↓↓↓

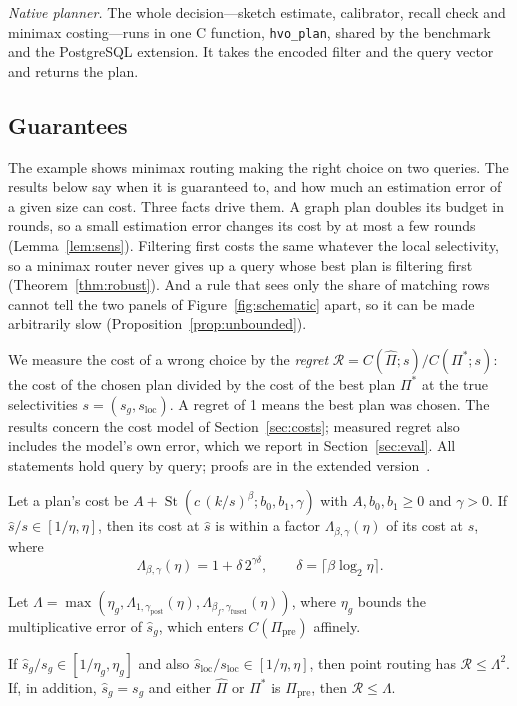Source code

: \documentclass[sigconf, nonacm]{acmart}
\newcommand{\sg}{s_g}
\newcommand{\sloc}{s_{\text{loc}}}
\newcommand{\Ppre}{\Pi_{\text{pre}}}
\begin{document}
\emph{Native planner.} The whole decision---sketch estimate, calibrator, recall check and minimax costing---runs in one C function, \texttt{hvo\_plan}, shared by the benchmark and the PostgreSQL extension. It takes the encoded filter and the query vector and returns the plan.

\subsection{Guarantees}\label{sec:theory}
The example shows minimax routing making the right choice on two queries. The results below say when it is guaranteed to, and how much an estimation error of a given size can cost. Three facts drive them. A graph plan doubles its budget in rounds, so a small estimation error changes its cost by at most a few rounds (Lemma~\ref{lem:sens}). Filtering first costs the same whatever the local selectivity, so a minimax router never gives up a query whose best plan is filtering first (Theorem~\ref{thm:robust}). And a rule that sees only the share of matching rows cannot tell the two panels of Figure~\ref{fig:schematic} apart, so it can be made arbitrarily slow (Proposition~\ref{prop:unbounded}).

We measure the cost of a wrong choice by the \emph{regret} $\mathcal{R}=C(\hat\Pi;s)/C(\Pi^*;s)$: the cost of the chosen plan divided by the cost of the best plan $\Pi^*$ at the true selectivities $s=(\sg,\sloc)$. A regret of 1 means the best plan was chosen. The results concern the cost model of Section~\ref{sec:costs}; measured regret also includes the model's own error, which we report in Section~\ref{sec:eval}. All statements hold query by query; proofs are in the extended version~\cite{hvoextended}.
\begin{lemma}\label{lem:sens}
Let a plan's cost be $A+\operatorname{St}(c\,(k/s)^\beta;b_0,b_1,\gamma)$ with $A,b_0,b_1\ge0$ and $\gamma>0$. If $\hat s/s\in[1/\eta,\eta]$, then its cost at $\hat s$ is within a factor $\Lambda_{\beta,\gamma}(\eta)$ of its cost at $s$, where
\[
\Lambda_{\beta,\gamma}(\eta)=1+\delta\,2^{\gamma\delta},\qquad \delta=\lceil\beta\log_2\eta\rceil .
\]
\end{lemma}

Let $\Lambda=\max(\eta_g,\Lambda_{1,\gamma_{\text{post}}}(\eta),\Lambda_{\beta_f,\gamma_{\text{fused}}}(\eta))$, where $\eta_g$ bounds the multiplicative error of $\hat s_g$, which enters $C(\Ppre)$ affinely.

\begin{theorem}\label{thm:regret}
If $\hat s_g/\sg\in[1/\eta_g,\eta_g]$ and also $\hat s_{\text{loc}}/\sloc\in[1/\eta,\eta]$, then point routing has $\mathcal{R}\le\Lambda^2$. If, in addition, $\hat s_g=\sg$ and either $\hat\Pi$ or $\Pi^*$ is $\Ppre$, then $\mathcal{R}\le\Lambda$.
\end{theorem}
\end{document}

↑↑↑

## [WHAT IS EXPECTED]
Now write out the data word for word, skipping every picture in it.

## [TASK OUTPUT]
Source code

: \documentclass[sigconf, nonacm]{acmart}
\newcommand{\sg}{s_g}
\newcommand{\sloc}{s_{\text{loc}}}
\newcommand{\Ppre}{\Pi_{\text{pre}}}
\begin{document}
\emph{Native planner.} The whole decision---sketch estimate, calibrator, recall check and minimax costing---runs in one C function, \texttt{hvo\_plan}, shared by the benchmark and the PostgreSQL extension. It takes the encoded filter and the query vector and returns the plan.

\subsection{Guarantees}\label{sec:theory}
The example shows minimax routing making the right choice on two queries. The results below say when it is guaranteed to, and how much an estimation error of a given size can cost. Three facts drive them. A graph plan doubles its budget in rounds, so a small estimation error changes its cost by at most a few rounds (Lemma~\ref{lem:sens}). Filtering first costs the same whatever the local selectivity, so a minimax router never gives up a query whose best plan is filtering first (Theorem~\ref{thm:robust}). And a rule that sees only the share of matching rows cannot tell the two panels of Figure~\ref{fig:schematic} apart, so it can be made arbitrarily slow (Proposition~\ref{prop:unbounded}).

We measure the cost of a wrong choice by the \emph{regret} $\mathcal{R}=C(\hat\Pi;s)/C(\Pi^*;s)$: the cost of the chosen plan divided by the cost of the best plan $\Pi^*$ at the true selectivities $s=(\sg,\sloc)$. A regret of 1 means the best plan was chosen. The results concern the cost model of Section~\ref{sec:costs}; measured regret also includes the model's own error, which we report in Section~\ref{sec:eval}. All statements hold query by query; proofs are in the extended version~\cite{hvoextended}.
\begin{lemma}\label{lem:sens}
Let a plan's cost be $A+\operatorname{St}(c\,(k/s)^\beta;b_0,b_1,\gamma)$ with $A,b_0,b_1\ge0$ and $\gamma>0$. If $\hat s/s\in[1/\eta,\eta]$, then its cost at $\hat s$ is within a factor $\Lambda_{\beta,\gamma}(\eta)$ of its cost at $s$, where
\[
\Lambda_{\beta,\gamma}(\eta)=1+\delta\,2^{\gamma\delta},\qquad \delta=\lceil\beta\log_2\eta\rceil .
\]
\end{lemma}

Let $\Lambda=\max(\eta_g,\Lambda_{1,\gamma_{\text{post}}}(\eta),\Lambda_{\beta_f,\gamma_{\text{fused}}}(\eta))$, where $\eta_g$ bounds the multiplicative error of $\hat s_g$, which enters $C(\Ppre)$ affinely.

\begin{theorem}\label{thm:regret}
If $\hat s_g/\sg\in[1/\eta_g,\eta_g]$ and also $\hat s_{\text{loc}}/\sloc\in[1/\eta,\eta]$, then point routing has $\mathcal{R}\le\Lambda^2$. If, in addition, $\hat s_g=\sg$ and either $\hat\Pi$ or $\Pi^*$ is $\Ppre$, then $\mathcal{R}\le\Lambda$.
\end{theorem}
\end{document}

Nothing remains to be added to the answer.